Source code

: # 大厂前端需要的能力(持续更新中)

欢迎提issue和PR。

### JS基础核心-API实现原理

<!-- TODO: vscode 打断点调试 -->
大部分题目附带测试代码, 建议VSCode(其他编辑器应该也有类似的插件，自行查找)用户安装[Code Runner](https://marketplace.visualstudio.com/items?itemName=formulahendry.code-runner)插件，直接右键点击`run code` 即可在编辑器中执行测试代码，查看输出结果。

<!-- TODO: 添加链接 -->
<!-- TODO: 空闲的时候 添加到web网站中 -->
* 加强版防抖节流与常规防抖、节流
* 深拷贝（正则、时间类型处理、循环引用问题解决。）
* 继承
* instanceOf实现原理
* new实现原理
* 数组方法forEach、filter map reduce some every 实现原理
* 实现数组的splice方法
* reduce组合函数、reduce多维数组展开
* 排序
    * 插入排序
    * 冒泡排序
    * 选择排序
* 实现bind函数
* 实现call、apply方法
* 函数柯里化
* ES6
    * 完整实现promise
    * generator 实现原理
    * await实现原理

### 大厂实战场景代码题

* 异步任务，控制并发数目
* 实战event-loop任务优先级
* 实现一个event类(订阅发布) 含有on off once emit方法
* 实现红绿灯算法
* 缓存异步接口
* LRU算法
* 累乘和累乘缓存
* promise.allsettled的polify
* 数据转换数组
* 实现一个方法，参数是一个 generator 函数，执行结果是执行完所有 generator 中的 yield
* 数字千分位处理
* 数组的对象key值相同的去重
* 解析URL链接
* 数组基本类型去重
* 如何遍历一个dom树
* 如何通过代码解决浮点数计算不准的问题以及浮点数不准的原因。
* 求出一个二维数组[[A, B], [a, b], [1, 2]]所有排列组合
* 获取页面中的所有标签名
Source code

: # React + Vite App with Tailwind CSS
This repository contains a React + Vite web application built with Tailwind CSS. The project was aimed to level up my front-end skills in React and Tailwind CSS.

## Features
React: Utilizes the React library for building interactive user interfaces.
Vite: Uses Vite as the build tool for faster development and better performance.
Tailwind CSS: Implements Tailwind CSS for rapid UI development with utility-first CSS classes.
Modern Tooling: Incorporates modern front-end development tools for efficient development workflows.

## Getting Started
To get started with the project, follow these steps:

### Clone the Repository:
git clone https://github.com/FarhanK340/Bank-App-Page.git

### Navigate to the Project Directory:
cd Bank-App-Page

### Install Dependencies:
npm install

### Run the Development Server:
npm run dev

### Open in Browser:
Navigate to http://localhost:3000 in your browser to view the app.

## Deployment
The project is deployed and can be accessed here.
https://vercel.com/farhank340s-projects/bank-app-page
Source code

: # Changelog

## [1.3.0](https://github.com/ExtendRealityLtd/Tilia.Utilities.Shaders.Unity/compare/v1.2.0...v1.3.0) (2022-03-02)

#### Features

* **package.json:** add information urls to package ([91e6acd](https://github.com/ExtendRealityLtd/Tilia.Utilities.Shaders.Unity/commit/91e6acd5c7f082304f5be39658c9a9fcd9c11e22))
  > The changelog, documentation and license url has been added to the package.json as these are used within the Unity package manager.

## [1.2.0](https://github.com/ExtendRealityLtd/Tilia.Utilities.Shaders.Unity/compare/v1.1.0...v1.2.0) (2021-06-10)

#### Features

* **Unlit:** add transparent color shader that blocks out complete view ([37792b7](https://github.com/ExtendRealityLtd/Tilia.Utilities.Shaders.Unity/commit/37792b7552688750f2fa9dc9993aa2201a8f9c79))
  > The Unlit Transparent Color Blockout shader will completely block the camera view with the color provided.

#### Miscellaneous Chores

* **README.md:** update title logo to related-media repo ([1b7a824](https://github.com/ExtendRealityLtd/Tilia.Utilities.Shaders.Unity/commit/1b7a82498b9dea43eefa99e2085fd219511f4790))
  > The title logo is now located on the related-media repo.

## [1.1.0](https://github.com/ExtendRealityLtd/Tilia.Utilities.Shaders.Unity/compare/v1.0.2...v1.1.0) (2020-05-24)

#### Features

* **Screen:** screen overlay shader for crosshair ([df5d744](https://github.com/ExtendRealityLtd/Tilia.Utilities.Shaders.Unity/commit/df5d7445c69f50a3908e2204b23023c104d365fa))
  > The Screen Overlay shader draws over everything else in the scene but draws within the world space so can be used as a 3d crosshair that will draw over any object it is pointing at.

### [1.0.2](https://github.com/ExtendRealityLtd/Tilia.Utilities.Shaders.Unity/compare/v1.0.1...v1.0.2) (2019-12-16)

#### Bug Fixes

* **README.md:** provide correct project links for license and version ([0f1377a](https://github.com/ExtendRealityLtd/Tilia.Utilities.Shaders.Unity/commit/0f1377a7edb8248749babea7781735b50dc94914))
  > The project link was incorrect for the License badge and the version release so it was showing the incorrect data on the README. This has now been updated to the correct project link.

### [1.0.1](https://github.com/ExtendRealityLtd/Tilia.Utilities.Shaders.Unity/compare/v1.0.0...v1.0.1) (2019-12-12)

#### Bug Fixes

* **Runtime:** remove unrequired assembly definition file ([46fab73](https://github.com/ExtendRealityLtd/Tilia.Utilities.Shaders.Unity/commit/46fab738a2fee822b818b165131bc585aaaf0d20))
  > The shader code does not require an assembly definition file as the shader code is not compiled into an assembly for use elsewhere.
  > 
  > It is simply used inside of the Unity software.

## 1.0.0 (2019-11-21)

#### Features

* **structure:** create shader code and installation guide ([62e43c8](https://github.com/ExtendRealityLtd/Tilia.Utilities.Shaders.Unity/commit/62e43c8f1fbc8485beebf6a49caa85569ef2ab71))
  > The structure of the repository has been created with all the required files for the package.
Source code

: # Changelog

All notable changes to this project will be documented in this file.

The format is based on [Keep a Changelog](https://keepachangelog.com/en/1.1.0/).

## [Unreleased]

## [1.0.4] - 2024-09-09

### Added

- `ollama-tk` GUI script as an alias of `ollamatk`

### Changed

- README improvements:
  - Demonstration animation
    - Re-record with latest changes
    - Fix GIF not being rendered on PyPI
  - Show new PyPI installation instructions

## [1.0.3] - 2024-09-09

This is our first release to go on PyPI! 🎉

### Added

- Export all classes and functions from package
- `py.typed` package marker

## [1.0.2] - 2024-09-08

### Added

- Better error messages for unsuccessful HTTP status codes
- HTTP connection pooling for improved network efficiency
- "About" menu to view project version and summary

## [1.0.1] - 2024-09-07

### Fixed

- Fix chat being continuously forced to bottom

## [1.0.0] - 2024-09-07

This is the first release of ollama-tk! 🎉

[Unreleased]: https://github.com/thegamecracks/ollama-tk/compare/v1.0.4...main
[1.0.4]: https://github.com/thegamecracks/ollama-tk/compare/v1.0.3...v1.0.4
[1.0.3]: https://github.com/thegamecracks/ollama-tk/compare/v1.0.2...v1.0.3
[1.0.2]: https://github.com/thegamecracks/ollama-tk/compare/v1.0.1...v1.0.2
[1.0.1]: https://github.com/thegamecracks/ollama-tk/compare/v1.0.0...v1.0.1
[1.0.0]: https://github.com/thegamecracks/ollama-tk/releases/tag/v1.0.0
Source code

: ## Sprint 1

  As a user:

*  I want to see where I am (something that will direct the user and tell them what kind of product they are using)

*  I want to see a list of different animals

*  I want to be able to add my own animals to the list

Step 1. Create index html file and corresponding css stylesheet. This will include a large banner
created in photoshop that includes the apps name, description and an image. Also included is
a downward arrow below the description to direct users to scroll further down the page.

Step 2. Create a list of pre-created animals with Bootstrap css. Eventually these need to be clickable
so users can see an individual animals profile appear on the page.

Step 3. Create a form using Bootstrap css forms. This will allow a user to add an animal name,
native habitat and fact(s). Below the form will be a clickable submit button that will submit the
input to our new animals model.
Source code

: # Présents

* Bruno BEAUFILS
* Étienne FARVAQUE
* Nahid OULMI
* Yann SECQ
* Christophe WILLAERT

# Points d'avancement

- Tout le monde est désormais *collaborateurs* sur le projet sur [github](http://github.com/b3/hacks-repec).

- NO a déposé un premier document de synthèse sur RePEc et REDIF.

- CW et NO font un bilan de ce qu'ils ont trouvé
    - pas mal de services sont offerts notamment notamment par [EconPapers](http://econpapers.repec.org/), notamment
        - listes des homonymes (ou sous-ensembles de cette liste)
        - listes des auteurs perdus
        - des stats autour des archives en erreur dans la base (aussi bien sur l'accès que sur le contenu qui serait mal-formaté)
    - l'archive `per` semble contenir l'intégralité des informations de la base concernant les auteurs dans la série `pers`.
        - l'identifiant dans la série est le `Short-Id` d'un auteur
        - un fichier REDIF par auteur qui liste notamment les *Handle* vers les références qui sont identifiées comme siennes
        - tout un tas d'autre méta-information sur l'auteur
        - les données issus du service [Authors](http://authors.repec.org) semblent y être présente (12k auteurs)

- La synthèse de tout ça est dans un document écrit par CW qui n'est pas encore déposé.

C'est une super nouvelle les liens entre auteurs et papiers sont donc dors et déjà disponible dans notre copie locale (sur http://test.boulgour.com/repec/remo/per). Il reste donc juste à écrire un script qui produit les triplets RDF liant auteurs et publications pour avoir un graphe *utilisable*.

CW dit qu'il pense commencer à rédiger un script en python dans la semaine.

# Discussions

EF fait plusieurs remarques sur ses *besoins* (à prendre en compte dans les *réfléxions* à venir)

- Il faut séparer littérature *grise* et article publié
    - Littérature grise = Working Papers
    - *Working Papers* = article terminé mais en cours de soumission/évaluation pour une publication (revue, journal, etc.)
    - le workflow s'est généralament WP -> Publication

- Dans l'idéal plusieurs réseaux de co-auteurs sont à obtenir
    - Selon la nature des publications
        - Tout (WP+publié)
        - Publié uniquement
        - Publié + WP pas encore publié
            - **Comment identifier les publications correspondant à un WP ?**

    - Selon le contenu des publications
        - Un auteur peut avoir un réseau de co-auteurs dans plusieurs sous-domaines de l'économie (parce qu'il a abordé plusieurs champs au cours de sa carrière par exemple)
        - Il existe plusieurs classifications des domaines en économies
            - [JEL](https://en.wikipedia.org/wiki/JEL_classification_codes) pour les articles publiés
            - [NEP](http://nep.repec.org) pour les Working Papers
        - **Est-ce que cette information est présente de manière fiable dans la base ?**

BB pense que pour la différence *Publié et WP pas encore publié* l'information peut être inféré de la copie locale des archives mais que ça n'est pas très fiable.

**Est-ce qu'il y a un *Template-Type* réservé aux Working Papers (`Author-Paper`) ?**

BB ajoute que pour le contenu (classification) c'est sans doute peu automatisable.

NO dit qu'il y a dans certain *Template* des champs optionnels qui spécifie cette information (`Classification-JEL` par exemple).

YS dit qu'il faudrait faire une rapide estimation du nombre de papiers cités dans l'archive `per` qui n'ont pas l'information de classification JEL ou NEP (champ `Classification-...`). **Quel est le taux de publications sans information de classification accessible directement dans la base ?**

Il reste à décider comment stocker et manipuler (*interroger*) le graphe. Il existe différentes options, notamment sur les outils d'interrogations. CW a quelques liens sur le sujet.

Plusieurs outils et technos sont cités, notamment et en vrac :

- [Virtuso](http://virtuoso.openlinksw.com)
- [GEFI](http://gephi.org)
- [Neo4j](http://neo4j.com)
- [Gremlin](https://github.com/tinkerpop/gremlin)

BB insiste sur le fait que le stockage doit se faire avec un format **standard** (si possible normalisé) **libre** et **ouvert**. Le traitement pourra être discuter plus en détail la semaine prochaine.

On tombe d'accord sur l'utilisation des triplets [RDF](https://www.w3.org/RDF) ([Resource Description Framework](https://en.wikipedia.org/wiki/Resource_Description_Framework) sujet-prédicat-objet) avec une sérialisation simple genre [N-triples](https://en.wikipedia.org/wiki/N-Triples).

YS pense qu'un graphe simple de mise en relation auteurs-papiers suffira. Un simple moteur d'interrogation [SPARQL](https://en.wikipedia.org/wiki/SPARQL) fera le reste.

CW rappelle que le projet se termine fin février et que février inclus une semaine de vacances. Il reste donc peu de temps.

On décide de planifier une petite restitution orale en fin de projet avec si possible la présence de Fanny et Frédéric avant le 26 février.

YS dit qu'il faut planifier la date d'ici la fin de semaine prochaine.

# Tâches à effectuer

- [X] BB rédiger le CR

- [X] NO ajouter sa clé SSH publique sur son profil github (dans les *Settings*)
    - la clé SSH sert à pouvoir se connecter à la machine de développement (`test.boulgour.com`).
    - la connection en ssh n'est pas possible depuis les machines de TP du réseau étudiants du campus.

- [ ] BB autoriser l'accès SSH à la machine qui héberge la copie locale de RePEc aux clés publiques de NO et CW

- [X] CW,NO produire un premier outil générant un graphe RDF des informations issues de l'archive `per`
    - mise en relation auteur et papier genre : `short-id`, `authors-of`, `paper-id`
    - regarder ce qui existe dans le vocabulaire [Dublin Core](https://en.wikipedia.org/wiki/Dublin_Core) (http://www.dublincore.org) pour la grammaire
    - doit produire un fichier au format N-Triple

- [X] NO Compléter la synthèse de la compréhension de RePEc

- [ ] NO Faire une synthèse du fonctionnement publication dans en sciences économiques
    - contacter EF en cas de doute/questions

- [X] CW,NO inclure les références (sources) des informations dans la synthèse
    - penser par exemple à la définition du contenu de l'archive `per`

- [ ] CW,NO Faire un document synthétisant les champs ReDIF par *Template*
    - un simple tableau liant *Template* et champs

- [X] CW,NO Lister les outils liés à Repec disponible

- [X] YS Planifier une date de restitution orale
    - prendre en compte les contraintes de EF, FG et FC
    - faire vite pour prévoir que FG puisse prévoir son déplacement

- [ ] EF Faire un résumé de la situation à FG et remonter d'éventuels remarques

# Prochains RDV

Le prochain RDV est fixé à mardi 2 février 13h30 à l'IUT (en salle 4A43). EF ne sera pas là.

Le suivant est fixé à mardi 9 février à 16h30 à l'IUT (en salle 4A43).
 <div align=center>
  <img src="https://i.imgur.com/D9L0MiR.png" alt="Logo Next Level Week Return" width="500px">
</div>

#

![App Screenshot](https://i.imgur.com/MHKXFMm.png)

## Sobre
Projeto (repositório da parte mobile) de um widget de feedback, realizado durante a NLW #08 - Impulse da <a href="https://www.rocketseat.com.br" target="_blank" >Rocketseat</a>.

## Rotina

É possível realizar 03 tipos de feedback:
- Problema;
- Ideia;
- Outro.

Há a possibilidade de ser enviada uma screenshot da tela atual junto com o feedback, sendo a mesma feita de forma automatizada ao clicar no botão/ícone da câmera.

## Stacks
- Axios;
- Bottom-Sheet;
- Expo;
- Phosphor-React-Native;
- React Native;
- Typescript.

◆ Exercise goal: Lines with "media": find them in the data and copy each one.

◆ Output for this exercise:
* **README.md:** update title logo to related-media repo ([1b7a824](https://github.com/ExtendRealityLtd/Tilia.Utilities.Shaders.Unity/commit/1b7a82498b9dea43eefa99e2085fd219511f4790))
  > The title logo is now located on the related-media repo.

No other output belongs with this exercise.